Rock and roll gets more attention because it’s louder. Blues and jazz because they’re older and more influential and, like rock, have venues where fans regularly congregate. Pop because it’s trendy, or trying to be. But one of the most interesting styles making its own low-key headway in the Boston scene is bluegrass. This sound from the Appalachian South has been gaining in popularity in recent years, and a spate of new albums offer proof of the diversity and health of the music in New England. The Benders, David Peterson & 1946, Mark Simos, and Barn Burning all have new discs that present different sides of the current bluegrass boom. Simos and Peterson hew close to tradition; the Benders and Barn Burning fall under a broad sway of influences from the Band to the Jayhawks and the Ramones.

The style — long the runt of the country-music litter — has more than a toehold on the underground today. Thanks to the success of the 2000 film O Brother, Where Are Thou? and its multi-platinum-selling soundtrack, as well as the millions of albums sold by the fairy-tale princess of contemporary bluegrass, Alison Krauss, the genre has broken through to the mainstream. As a result, "more people are discovering bluegrass again," says Ken Irwin, one of the founders of Cambridge’s Rounder Records, the country’s most prominent bluegrass label. "Unlike the first generation that heard the music while growing up in the Carolinas, Kentucky, Virginia, and West Virginia, log cabins and country churches aren’t part of their experience, so how the contemporary audience and young musicians relate to the music is very different. Some of them might have nostalgia for the past and feel an earlier world might be a nicer place to live, but today most artists are writing and singing about the things they and their fans can relate to."

So we hear groups like the Benders warbling about drug-fueled binges and harmonizing the refrain "Liquor is your best friend" on their new Mountain Radio (Pig Pile). Over the course of three albums, the band’s sound has become more traditional, which means this could be their first CD to find a place in the hearts of even hardcore bluegrass fans. The initially sloppy, punk-fueled approach has tightened and been replaced by something closer to that of genre pioneers like founder Bill Monroe and his contemporaries the Stanley Brothers. The banjo/guitar/mandolin front line of Bow Thayer, Jabe Beyer, and Sean Staples races with more precision and speed than before, aided by deft touches from Tim Kelly’s dobro and Nolan McKelvey’s bass. And their sonic imprint is now entirely acoustic. The group used to play as if they were trying to raise hell with the historic drumless, all-acoustic bluegrass architecture, singing and rocking like bratty punks. Now, though still penning irreverent lyrics that would make fundamentalist teetotalers like Monroe glow red with anger, they seem to be embracing classic arrangements that appear part of the genre’s natural evolutionary course.

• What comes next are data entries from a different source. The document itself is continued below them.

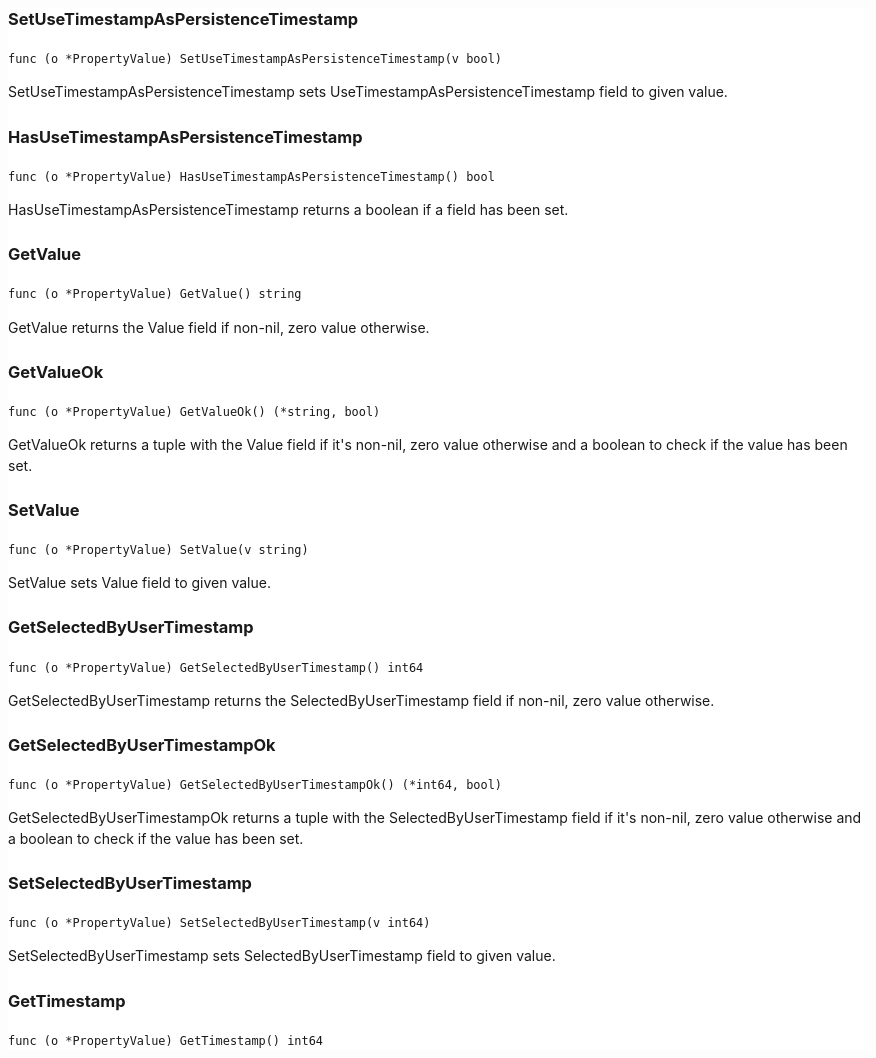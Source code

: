### SetUseTimestampAsPersistenceTimestamp

`func (o *PropertyValue) SetUseTimestampAsPersistenceTimestamp(v bool)`

SetUseTimestampAsPersistenceTimestamp sets UseTimestampAsPersistenceTimestamp field to given value.

### HasUseTimestampAsPersistenceTimestamp

`func (o *PropertyValue) HasUseTimestampAsPersistenceTimestamp() bool`

HasUseTimestampAsPersistenceTimestamp returns a boolean if a field has been set.

### GetValue

`func (o *PropertyValue) GetValue() string`

GetValue returns the Value field if non-nil, zero value otherwise.

### GetValueOk

`func (o *PropertyValue) GetValueOk() (*string, bool)`

GetValueOk returns a tuple with the Value field if it's non-nil, zero value otherwise
and a boolean to check if the value has been set.

### SetValue

`func (o *PropertyValue) SetValue(v string)`

SetValue sets Value field to given value.


### GetSelectedByUserTimestamp

`func (o *PropertyValue) GetSelectedByUserTimestamp() int64`

GetSelectedByUserTimestamp returns the SelectedByUserTimestamp field if non-nil, zero value otherwise.

### GetSelectedByUserTimestampOk

`func (o *PropertyValue) GetSelectedByUserTimestampOk() (*int64, bool)`

GetSelectedByUserTimestampOk returns a tuple with the SelectedByUserTimestamp field if it's non-nil, zero value otherwise
and a boolean to check if the value has been set.

### SetSelectedByUserTimestamp

`func (o *PropertyValue) SetSelectedByUserTimestamp(v int64)`

SetSelectedByUserTimestamp sets SelectedByUserTimestamp field to given value.


### GetTimestamp

`func (o *PropertyValue) GetTimestamp() int64`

OF COURSE, evolution can be overrated. David Peterson & 1946 hold to the tried-and-true bluegrass sound. Although Peterson now lives in Nashville, where his group is an emerging force on the traditional-music scene, he was born in Massachusetts and was introduced to the style by a deacon at his church. As with so many old bluesmen and mountain musicians, the draw of both music and religion was strong in his life. Although he learned to play in living rooms in his teens, he was aiming for a life in the church, but he couldn’t shake the grip of singing and picking his guitar. He moved to Nashville in 1995 and put together his hard-swinging retro ensemble four years later.

On stage, Peterson and his crew indeed seem sprung from 57 years ago. They wear vintage clothing and all sing around one pill-capsule-shaped ribbon microphone. And though Peterson comes from the same generation that launched shoe-gazer rock, he and 1946 pride themselves on an old-fashioned standard of showmanship. "There’s a lot of movement," he says. "We’ll have every kind of harmony, every instrument will be featured, and we’ll do everything from breakdowns to waltzes to gospel quartets. From the moment we hit the stage until the moment we leave, the audience is going to be entertained."

Peterson applies the same æsthetic to his group’s debut, The Howling Blue Winds (www.1946band.com). There’s a clarity and an easy, relaxed swinging quality — one hallmark of a great bluegrass band — to all 12 cuts, from the low-down country preaching of Carter Stanley’s "A Drunkard’s Hell" to Roy Acuff’s "Freight Train Blues," where Peterson strains his voice aiming to mimic the scream of a distant locomotive whistle. There’s plenty of space for this collection of mostly classic numbers to unreel thanks to Peterson’s decision to play at a lesser velocity than did the music’s originators. It’s his sole concession to modernity — the stamp he can call his own. And though his voice isn’t quite tenor enough to approximate the "high and lonesome" vocal sound that Monroe and the Stanleys made one of the genre’s calling cards, he puts across the sense of awakening in Tom T. Hall’s "New Pair of Glasses" and the sad wanting in "Midnight Tears" across.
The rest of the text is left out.